La actitud que debe movernos es, entonces, la de la espera feliz de que una nueva promesa se cumplirá. Aun cuando la Cuaresma es tiempo de penitencia, de reflexión personal, de conversión de lo malo a lo bueno, de arrepentimiento, no es tiempo de tristeza. Es, sin duda, tiempo de esperanza, de alegría, de mirar a lo que se avizora en el futuro, que no es más que armonía total, felicidad plena, vivencia única y definitiva del amor... A eso nos invita la escritura, y a eso debemos tender, sin quedarnos sólo en lamentaciones o añoranzas vanas...: "Exulta, cielo; alégrate, tierra; romped a cantar, montañas, porque el Señor consuela a su pueblo y se compadece de los desamparados". Esta es la realidad en la que se compromete el mismo Dios. Es tan cierto, tan real, tan serio el compromiso que el mismo Dios asume, que no lo delega en nadie. Es Él mismo, con su amor, con sus entrañas misericordiosas, el que saldrá al encuentro del hombre necesitado, arrepentido, expectante de la felicidad plena: "¿Es que puede una madre olvidarse de su criatura, no conmoverse por el hijo de sus entrañas? Pues, aunque ella se olvide, yo no te olvidaré". Dios promete ser Él, sin mediadores ni dilaciones, el que saldrá al encuentro del hombre necesitado.
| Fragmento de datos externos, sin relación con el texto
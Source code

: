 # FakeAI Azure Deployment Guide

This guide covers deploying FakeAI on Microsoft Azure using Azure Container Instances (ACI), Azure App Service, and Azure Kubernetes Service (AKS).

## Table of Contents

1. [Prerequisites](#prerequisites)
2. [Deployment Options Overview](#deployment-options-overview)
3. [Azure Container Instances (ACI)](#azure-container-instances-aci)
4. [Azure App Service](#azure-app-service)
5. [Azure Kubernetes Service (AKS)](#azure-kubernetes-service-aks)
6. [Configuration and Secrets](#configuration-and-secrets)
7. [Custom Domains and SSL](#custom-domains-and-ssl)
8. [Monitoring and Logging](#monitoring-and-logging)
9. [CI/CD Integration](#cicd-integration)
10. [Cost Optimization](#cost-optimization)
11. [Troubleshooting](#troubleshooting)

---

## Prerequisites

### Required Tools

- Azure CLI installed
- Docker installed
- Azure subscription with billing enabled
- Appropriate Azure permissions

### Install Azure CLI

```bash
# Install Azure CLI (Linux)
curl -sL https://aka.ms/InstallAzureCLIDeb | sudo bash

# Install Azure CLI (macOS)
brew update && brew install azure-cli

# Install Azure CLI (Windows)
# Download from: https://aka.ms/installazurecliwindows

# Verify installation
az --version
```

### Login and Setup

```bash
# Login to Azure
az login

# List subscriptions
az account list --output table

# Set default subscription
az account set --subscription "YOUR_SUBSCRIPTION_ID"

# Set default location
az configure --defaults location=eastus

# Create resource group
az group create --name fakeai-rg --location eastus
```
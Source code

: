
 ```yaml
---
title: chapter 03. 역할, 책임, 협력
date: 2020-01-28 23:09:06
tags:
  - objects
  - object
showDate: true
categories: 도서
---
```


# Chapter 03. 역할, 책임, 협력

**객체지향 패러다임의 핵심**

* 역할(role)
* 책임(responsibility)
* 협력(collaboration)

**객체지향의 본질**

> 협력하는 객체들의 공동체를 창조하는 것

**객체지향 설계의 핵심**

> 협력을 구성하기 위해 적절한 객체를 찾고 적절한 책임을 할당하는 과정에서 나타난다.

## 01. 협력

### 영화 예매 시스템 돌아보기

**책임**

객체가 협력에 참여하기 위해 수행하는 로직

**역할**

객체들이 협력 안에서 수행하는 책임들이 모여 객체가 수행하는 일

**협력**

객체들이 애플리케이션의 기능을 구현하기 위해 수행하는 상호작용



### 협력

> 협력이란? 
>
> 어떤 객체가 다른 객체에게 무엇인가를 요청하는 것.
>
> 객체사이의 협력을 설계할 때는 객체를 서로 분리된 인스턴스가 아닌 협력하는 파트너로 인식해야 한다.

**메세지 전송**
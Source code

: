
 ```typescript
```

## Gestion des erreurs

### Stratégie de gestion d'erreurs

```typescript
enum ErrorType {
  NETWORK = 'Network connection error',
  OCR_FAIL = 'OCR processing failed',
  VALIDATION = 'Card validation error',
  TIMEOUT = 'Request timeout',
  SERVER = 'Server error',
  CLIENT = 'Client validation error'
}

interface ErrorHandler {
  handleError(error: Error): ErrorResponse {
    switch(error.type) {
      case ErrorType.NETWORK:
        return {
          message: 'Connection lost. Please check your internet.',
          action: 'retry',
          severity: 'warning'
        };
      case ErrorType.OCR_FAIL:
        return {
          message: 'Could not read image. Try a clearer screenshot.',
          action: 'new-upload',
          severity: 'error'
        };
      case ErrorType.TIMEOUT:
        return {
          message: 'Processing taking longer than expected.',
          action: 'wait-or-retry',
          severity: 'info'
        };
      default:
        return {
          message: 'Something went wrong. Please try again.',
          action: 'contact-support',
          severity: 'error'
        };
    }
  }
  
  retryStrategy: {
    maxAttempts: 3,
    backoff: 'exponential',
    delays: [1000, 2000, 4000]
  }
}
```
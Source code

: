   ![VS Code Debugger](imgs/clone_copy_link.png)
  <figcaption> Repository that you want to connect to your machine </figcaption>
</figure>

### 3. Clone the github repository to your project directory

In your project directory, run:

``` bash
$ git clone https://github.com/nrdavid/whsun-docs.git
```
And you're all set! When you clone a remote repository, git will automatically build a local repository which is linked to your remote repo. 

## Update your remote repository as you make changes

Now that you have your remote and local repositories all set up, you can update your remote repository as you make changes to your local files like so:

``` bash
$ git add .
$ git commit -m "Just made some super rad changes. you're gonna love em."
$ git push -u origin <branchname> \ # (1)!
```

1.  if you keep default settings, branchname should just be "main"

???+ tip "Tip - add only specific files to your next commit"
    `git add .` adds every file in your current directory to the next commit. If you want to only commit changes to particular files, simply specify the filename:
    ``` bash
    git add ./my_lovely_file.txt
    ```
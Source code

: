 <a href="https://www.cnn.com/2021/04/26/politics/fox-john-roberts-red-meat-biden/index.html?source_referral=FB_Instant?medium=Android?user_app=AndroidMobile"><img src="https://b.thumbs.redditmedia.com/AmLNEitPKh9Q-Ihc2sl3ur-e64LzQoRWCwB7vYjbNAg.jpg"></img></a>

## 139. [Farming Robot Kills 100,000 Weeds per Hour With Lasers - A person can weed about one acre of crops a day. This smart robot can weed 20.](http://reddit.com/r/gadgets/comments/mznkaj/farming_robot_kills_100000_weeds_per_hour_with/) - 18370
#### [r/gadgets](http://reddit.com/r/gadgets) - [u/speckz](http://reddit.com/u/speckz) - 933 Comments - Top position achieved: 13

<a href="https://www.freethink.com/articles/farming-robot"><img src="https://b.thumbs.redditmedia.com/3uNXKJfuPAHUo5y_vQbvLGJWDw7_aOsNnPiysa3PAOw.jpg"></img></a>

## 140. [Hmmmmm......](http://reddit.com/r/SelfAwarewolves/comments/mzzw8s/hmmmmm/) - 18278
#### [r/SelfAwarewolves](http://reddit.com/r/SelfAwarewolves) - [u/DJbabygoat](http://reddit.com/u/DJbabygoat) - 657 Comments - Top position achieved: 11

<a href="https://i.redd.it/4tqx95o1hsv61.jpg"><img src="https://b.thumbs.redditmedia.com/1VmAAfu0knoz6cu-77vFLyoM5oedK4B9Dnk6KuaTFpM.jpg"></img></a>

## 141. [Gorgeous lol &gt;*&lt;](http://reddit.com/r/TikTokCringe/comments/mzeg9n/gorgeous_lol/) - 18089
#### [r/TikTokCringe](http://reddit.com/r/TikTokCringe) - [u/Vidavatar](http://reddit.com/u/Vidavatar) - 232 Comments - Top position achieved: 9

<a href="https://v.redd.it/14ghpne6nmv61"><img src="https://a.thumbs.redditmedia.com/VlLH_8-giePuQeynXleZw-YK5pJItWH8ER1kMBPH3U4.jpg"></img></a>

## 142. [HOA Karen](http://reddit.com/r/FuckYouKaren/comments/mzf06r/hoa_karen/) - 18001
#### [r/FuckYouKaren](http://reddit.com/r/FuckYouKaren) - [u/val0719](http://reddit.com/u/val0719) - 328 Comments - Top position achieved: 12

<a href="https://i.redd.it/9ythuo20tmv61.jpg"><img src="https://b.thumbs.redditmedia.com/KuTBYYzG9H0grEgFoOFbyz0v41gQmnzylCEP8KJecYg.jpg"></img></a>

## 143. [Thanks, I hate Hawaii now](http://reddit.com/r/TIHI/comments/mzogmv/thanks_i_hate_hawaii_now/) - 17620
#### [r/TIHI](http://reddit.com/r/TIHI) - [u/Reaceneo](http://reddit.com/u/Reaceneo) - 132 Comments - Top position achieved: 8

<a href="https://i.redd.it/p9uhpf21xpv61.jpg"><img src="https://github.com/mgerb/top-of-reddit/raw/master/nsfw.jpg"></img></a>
¿Qué imagen más entrañable para los hombres que la de la madre que se ocupa amorosa y tiernamente de su hijo de pecho? Pues es la imagen que Dios usa para explicarnos cuál es su actitud ante nosotros, expectantes y añorantes de su amor y de su misericordia. Dios se describe ya no sólo como Padre, sino que asume la cualidad de Madre. Dios es Padre y Madre, abandonando la mentalidad sexista que coloca al hombre como el único importante, como el dador de la vida, como el sustento de lo esencial. La cualidad materna, que apunta al cuidado extremo, a la ternura, a dar incluso la vida por su hijo, es reflejo de lo que Dios hará por sus hijos, por nosotros. Recuerdo una vez que mi mamá me dijo: "Si tuviera que sacarme la comida de mi boca para dártela, lo haría sin pensarlo dos veces..." Es lo que Dios hace. Nos da la vida, desde su abandono. Nos coloca por encima incluso de sí mismo, siendo Él el Eterno, el Omnipotente, rebajándose al máximo, con tal de que nosotros quedemos por encima de todo dolor y sufrimiento...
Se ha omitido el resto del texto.